- _Work to be completed_:
Nothing but the lines below from the one that contains "HYPERLIPIDEMIA 2" through the one that contains "## API Reference" should be retyped, exactly and including both ends. Do not include pictures.

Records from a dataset
════════════════

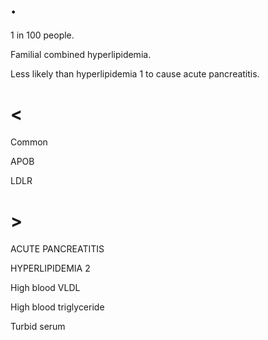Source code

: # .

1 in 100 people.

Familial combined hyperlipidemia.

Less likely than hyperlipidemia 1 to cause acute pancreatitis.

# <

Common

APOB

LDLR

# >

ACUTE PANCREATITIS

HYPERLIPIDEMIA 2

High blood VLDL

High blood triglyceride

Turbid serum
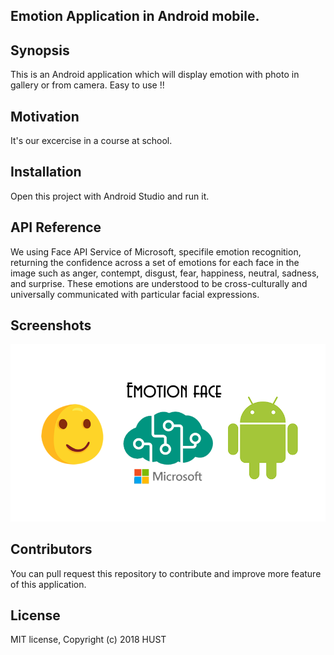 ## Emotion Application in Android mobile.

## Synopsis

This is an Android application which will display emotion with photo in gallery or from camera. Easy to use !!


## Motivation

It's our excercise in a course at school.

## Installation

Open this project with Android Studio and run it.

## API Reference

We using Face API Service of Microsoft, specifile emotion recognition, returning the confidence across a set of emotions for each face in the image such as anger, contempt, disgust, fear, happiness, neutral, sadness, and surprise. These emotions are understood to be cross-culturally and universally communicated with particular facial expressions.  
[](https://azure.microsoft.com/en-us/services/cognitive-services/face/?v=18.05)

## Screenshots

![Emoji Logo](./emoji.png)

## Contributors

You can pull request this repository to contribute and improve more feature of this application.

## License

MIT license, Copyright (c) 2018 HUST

════════════════

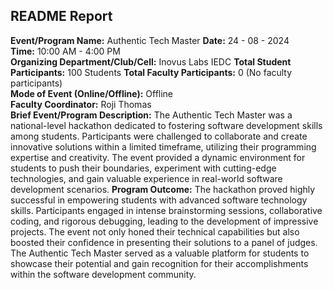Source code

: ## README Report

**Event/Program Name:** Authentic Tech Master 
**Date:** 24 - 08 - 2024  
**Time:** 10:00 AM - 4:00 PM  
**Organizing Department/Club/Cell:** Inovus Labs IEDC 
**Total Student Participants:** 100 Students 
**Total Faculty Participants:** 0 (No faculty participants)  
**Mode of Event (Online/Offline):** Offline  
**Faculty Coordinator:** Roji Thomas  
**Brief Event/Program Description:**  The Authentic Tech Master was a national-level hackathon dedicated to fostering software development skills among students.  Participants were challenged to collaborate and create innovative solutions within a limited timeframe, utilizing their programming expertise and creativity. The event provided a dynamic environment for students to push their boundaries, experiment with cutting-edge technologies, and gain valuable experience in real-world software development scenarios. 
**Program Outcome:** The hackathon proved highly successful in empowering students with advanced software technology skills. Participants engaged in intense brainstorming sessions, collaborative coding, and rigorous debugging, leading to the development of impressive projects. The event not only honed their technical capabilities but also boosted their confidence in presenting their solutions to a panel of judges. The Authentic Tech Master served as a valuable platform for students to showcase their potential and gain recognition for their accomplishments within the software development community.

════════════════

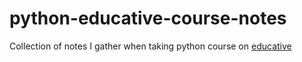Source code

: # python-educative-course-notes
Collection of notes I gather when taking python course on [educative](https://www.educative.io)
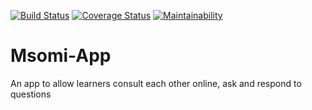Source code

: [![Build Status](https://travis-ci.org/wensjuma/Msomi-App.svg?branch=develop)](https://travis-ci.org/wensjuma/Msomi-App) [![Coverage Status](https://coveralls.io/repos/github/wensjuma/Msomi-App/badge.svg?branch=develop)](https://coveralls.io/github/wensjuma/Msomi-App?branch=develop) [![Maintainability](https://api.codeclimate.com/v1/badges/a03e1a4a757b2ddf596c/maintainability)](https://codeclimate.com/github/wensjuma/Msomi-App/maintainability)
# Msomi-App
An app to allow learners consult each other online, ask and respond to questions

════════════════

- _Response below_:
HYPERLIPIDEMIA 2

High blood VLDL

High blood triglyceride

Turbid serum
 ## Emotion Application in Android mobile.

## Synopsis

This is an Android application which will display emotion with photo in gallery or from camera. Easy to use !!


## Motivation

It's our excercise in a course at school.

## Installation

Open this project with Android Studio and run it.

## API Reference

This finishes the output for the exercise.